For additional discussion of this topic, see our excerpt from Our Bodies, Ourselves: Pregnancy and Birth, Vaginal Birth After Cesarean (VBAC) or Repeat Cesarean Section?

6 responses to “ICAN Releases VBAC Policy Database”

  1. Thank you, Rachel, for elaborating on this. I didn’t do any investigative research on who was providing ICAN the VBAC info for each hospital and made the assumption it may have been some admins who may not even have been familiar with VBACs overall. Knowing the info came from the L&D nurses is interesting; you are right in pointing out that ICAN may have come across some nurses who were not familiar with the actual VBAC policies. On the other hand, hospitals that say they can do VBACs may not in reality, which nursing can identify to ICAN as the “de facto”places.

  2. What I liked about the way ICAN did this was that we called as a regular “Jane Doe” kind of mom, never identifying ourselves as associated with ICAN. It replicated, as closely as anyone could, what any regular Mom would find out in calling a hospital for vbac info. Some of the calls were startling–hearing from L&D nurses that vbac is illegal (it’s not), that you and your baby are safer having a rcs (they’re not), and that a rcs is so much better than vbac (most times it’s not).

    Sad, sad day when women who “support” 99% of the birthing women in the US don’t really support normal birth.

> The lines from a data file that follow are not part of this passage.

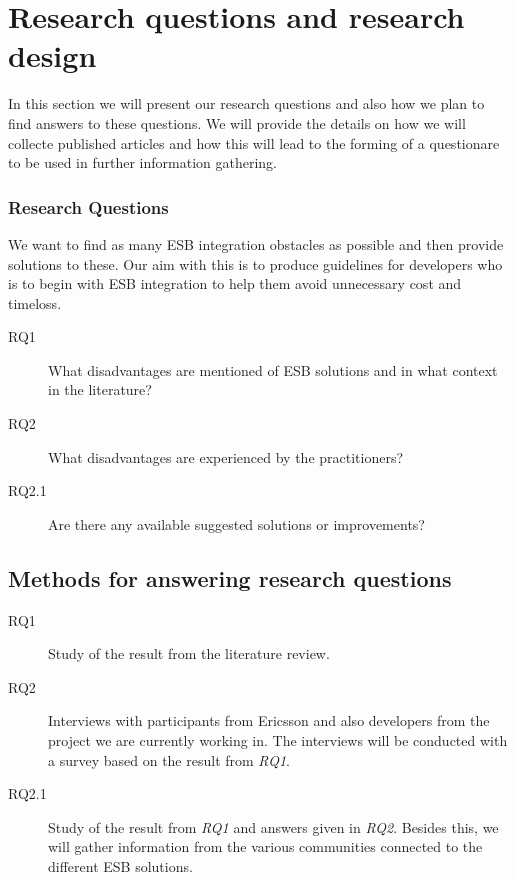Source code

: \documentclass{llncs}
\begin{document}
\section{Research questions and research design}
In this section we will present our research questions and also how we plan to find answers to these questions. We will provide the details on how we will collecte published articles and how this will lead to the forming of a questionare to be used in further information gathering.
\subsubsection{Research Questions}
We want to find as many ESB integration obstacles as possible and then provide solutions to these. Our aim with this is to produce guidelines for developers who is to begin with ESB integration to help them avoid unnecessary cost and timeloss.
\begin{description}
\item[RQ1] What disadvantages are mentioned of ESB solutions and in what context in the literature?
\item[RQ2] What disadvantages are experienced by the practitioners?
\item[RQ2.1] Are there any available suggested solutions or improvements?
\end{description}

\subsection{Methods for answering research questions}

\begin{description}
\item[RQ1] Study of the result from the literature review.
\item[RQ2] Interviews with participants from Ericsson and also developers from the project we are currently working in. The interviews will be conducted with a survey based on the result from \emph{RQ1}.
\item[RQ2.1] Study of the result from \emph{RQ1} and answers given in \emph{RQ2}. Besides this, we will gather information from the various communities connected to the different ESB solutions.
\end{description}
\end{document}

  3. Angela, that’s fascinating. I noticed ICAN did point out that “When you read the comments, please understand that we recorded them as they were given to us and they often contain statements that are contradicted by the medical evidence about VBAC. Sometimes the reasons given for a VBAC ban (“it’s illegal”) are simply untrue.” I’m going to have to dig around in the comments for what kinds of bizarre things people were told!

  4. It’d be interesting to get a similar study done regarding breech vaginal deliveries. I gave birth to my second daughter via breech vaginal delivery in May. I did find a practice of doctors who were willing to do it; out of 15 doctors in the practice, 12 were open to it as long as the conditions were right (baby’s estimated weight and exact position etc). As luck would have it, I went into active labor and to the hospital when one of the 3 doctors who was not ok with it was working. I refused and though I was met with the “waiver of warning of death” and pretty much forced into various interventions, she was born vaginally. I discharged us 12 hours after giving birth, against medical advice too. Birth should not be treated as an illness.

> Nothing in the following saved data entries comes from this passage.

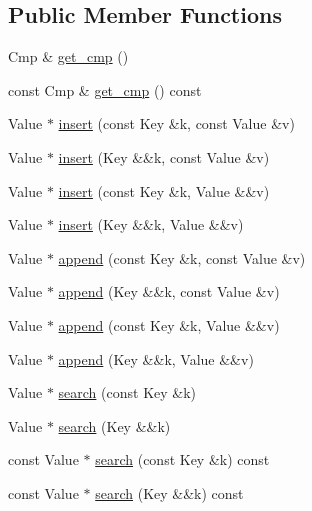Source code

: \subsection*{Public Member Functions}
\begin{DoxyCompactItemize}
\item 
Cmp \& \hyperlink{class_designar_1_1_gen_map_a33a00f9275b3ff7788bbd93c39c25c9f}{get\+\_\+cmp} ()
\item 
const Cmp \& \hyperlink{class_designar_1_1_gen_map_a81de02316324ed11c8a668fe2d35d2d3}{get\+\_\+cmp} () const
\item 
Value $\ast$ \hyperlink{class_designar_1_1_gen_map_aaecc59b3f9c206d0d962bd1cd6bfc4d6}{insert} (const Key \&k, const Value \&v)
\item 
Value $\ast$ \hyperlink{class_designar_1_1_gen_map_aabd1f531f63985a2eabbeea49d90156e}{insert} (Key \&\&k, const Value \&v)
\item 
Value $\ast$ \hyperlink{class_designar_1_1_gen_map_a8fc2565be30a92687eea7f752b289751}{insert} (const Key \&k, Value \&\&v)
\item 
Value $\ast$ \hyperlink{class_designar_1_1_gen_map_a514311c4192292ff816931e0c42f929f}{insert} (Key \&\&k, Value \&\&v)
\item 
Value $\ast$ \hyperlink{class_designar_1_1_gen_map_ad5e2c8b57f6264ab98eec3a93e85b1a1}{append} (const Key \&k, const Value \&v)
\item 
Value $\ast$ \hyperlink{class_designar_1_1_gen_map_aeee7a9267c7c54044e7dca399658d9a7}{append} (Key \&\&k, const Value \&v)
\item 
Value $\ast$ \hyperlink{class_designar_1_1_gen_map_a2c148d9d32bc86315444f1026d9ef482}{append} (const Key \&k, Value \&\&v)
\item 
Value $\ast$ \hyperlink{class_designar_1_1_gen_map_a3bb1fd57e4ff94c0e585b41a359d0c52}{append} (Key \&\&k, Value \&\&v)
\item 
Value $\ast$ \hyperlink{class_designar_1_1_gen_map_a6a0eb4fe87d7bcc739f6394d5fd8952e}{search} (const Key \&k)
\item 
Value $\ast$ \hyperlink{class_designar_1_1_gen_map_a1c3b2c788cc8c1a7b59e5afb66fffca4}{search} (Key \&\&k)
\item 
const Value $\ast$ \hyperlink{class_designar_1_1_gen_map_a39037bc9d24b92fdcc7a6289db00e59b}{search} (const Key \&k) const
\item 
const Value $\ast$ \hyperlink{class_designar_1_1_gen_map_a00517c31638c479dca955b9204a2275e}{search} (Key \&\&k) const
\item 

\end{DoxyCompactItemize}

  5. Ooh, Jamie, that would be interesting. I was once told by a nurse that breech babies can “never” be delivered vaginally, and I’d bet there would be a lot of responses along the same lines as that and what you experienced.

  6. I just got copies in the mail of my records from when I gave birth. The reason my doctor listed on paper for my episiotomy was that tearing was likely. The reason he gave me in the heat of the moment despite my begging him not to; to use massage and counter-pressure? “Baby’s heartrate is falling!”.

    I switched hospitals earlier in the day of the night my labor started because my hospital was refusing to even consider a vaginal birth. The doc at the new hospital said that even if I wound up in labor with a doctor who didn’t want to do a breech birth, that I was safe by refusing because all doctors in the practice were more than capable of doing it. The docs at my original hospital were all about “OMG ur baby iz gunna DIE!!!”. I was with the midwives there and they were all behind my decision but it was out of their hands.

    I wish I could remember all of the reasons behind why I “couldn’t” deliver vaginally. Looking back, it makes me laugh. At the time, though, I was livid.